------ DATASET RECORDS

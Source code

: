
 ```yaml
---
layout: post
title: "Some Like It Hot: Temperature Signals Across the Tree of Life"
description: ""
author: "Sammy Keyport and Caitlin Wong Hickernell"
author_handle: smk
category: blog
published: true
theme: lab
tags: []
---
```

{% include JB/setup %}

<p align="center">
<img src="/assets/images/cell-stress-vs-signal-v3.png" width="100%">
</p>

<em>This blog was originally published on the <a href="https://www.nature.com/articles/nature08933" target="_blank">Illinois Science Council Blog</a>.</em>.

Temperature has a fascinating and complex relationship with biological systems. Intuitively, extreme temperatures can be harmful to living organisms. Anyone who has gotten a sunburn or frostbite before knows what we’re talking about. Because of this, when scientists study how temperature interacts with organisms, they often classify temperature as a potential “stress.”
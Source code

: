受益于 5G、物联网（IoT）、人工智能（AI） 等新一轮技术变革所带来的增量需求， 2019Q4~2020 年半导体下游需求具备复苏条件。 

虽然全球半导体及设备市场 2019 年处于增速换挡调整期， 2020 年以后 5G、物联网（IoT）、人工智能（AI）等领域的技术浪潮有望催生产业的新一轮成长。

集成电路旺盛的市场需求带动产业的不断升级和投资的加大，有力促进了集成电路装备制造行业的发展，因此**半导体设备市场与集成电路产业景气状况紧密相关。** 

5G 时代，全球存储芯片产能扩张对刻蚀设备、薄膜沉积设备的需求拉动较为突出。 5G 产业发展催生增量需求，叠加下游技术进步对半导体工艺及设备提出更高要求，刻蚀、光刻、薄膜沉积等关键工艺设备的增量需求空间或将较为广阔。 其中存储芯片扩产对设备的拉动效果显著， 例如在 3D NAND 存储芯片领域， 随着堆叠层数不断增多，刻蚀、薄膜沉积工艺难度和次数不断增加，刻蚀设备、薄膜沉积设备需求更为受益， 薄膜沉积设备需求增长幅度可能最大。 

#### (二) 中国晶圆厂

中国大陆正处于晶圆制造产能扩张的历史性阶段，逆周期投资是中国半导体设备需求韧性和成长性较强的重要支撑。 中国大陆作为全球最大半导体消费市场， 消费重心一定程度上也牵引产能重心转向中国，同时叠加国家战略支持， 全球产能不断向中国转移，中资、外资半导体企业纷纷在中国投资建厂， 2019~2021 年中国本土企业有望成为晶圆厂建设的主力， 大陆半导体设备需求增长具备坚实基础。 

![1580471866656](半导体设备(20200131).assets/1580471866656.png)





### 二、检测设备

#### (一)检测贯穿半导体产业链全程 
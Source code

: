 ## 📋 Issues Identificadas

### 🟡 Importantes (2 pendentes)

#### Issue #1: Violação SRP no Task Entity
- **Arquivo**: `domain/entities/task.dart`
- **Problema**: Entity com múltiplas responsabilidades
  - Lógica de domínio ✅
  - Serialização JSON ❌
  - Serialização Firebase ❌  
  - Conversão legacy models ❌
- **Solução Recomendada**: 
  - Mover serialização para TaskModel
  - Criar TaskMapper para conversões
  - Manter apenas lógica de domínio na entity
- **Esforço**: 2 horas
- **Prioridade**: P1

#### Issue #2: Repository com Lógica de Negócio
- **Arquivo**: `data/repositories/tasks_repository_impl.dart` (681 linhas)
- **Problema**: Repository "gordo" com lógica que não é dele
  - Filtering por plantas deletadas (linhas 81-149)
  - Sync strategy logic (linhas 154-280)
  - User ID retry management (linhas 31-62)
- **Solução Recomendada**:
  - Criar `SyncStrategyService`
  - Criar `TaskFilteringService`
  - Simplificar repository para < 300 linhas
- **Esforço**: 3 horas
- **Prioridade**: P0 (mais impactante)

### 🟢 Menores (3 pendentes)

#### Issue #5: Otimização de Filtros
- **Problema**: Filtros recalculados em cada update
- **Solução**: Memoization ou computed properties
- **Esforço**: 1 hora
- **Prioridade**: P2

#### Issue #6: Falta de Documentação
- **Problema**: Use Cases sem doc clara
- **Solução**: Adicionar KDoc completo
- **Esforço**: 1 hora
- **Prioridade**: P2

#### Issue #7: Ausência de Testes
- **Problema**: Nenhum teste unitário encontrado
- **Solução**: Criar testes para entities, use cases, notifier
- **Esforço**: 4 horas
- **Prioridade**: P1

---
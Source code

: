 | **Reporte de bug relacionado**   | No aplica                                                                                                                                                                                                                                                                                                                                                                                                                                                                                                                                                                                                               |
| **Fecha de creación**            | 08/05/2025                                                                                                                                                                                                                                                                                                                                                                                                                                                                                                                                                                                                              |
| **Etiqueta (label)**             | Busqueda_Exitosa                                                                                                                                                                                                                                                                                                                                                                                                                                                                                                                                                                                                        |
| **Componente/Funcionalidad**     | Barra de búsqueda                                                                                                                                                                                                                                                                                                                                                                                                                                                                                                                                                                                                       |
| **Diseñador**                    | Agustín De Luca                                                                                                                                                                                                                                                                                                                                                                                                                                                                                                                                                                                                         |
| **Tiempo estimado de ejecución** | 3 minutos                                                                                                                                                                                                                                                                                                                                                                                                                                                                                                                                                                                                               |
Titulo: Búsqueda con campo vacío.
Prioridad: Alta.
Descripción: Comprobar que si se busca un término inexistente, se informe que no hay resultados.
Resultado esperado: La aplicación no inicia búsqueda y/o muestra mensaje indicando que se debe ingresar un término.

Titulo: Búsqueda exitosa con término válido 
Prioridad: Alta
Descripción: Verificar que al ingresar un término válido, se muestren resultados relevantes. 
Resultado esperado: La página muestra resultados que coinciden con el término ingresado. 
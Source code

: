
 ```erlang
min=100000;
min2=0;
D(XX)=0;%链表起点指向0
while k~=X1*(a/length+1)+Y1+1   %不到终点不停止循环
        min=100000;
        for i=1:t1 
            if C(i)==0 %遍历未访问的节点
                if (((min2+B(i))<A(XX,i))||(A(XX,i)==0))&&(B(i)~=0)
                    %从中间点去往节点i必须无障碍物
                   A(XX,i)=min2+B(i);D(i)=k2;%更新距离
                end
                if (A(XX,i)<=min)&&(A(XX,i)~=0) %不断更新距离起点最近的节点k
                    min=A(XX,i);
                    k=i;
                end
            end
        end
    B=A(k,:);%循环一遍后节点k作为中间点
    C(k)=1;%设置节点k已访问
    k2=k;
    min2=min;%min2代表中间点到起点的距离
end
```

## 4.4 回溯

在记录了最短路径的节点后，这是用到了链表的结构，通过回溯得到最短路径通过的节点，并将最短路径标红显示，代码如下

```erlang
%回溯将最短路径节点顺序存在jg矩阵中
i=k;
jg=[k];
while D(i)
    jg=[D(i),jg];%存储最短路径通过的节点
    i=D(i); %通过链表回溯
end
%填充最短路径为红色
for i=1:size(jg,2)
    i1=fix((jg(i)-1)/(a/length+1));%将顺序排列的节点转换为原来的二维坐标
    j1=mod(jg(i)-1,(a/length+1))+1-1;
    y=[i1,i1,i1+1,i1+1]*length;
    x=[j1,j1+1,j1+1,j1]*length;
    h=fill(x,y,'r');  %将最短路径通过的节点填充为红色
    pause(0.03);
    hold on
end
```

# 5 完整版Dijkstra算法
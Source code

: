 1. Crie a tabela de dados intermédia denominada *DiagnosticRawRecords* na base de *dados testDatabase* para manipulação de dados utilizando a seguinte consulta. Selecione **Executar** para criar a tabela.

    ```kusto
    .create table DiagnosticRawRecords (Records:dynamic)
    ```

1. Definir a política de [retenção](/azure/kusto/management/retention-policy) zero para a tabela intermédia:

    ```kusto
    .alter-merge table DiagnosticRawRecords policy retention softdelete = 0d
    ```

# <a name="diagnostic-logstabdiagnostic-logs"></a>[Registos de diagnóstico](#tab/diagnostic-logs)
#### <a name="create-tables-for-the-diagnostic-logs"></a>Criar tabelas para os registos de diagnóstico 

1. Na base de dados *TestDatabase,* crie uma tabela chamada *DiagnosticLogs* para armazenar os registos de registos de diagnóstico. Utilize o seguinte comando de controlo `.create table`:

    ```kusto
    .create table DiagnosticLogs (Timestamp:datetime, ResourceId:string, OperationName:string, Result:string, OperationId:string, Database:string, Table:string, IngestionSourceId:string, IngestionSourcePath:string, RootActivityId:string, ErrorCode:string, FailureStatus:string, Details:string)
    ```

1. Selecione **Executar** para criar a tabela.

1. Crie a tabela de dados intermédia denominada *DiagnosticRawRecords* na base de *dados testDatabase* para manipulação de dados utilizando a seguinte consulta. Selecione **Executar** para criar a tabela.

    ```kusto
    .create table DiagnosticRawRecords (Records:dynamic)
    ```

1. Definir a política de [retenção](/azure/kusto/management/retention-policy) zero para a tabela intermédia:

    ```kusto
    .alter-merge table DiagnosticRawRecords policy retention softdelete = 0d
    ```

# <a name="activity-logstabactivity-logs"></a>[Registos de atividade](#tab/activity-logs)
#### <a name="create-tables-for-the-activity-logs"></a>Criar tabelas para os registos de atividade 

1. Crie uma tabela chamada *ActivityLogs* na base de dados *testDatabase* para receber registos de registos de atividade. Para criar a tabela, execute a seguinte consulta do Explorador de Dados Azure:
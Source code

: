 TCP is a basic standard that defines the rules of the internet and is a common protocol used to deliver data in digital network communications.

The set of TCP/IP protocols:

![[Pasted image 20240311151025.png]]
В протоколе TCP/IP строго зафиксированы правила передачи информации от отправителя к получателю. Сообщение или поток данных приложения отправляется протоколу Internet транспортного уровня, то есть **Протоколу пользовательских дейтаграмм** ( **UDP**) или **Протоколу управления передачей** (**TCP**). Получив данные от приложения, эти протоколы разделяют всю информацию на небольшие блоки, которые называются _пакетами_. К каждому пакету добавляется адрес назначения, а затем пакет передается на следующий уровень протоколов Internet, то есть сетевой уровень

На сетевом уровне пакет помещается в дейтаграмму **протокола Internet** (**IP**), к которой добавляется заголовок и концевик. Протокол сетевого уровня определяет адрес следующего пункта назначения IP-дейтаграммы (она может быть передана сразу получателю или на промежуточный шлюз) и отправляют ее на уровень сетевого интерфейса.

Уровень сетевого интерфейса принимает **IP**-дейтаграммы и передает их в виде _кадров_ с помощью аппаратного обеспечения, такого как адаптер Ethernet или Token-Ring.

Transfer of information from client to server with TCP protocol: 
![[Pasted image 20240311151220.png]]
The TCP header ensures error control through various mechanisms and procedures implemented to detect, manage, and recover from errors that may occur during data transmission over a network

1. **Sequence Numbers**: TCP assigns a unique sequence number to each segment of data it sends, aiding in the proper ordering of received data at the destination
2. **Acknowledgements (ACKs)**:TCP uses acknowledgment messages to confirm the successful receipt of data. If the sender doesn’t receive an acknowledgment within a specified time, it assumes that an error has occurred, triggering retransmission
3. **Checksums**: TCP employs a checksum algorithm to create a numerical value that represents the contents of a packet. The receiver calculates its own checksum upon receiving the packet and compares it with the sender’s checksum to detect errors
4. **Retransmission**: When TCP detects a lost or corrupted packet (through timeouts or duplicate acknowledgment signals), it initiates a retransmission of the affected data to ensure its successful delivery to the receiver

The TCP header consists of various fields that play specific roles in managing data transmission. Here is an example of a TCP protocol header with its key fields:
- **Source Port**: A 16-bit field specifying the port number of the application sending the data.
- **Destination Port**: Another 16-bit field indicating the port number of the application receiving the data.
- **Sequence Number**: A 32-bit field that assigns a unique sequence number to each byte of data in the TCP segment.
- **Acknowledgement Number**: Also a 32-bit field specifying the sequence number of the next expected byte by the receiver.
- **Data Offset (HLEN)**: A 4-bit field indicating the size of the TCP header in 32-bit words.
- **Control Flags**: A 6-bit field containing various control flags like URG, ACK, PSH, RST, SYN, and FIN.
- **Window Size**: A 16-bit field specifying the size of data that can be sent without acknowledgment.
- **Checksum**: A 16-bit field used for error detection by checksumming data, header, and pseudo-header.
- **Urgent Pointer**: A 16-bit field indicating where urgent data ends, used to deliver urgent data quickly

------------

__PROBLEM DESCRIPTION__. Only lines that contain the string "Descripción" count; pick each one out of the records and copy it.

__WRITTEN SOLUTION__.
Descripción: Comprobar que si se busca un término inexistente, se informe que no hay resultados.
Descripción: Verificar que al ingresar un término válido, se muestren resultados relevantes. 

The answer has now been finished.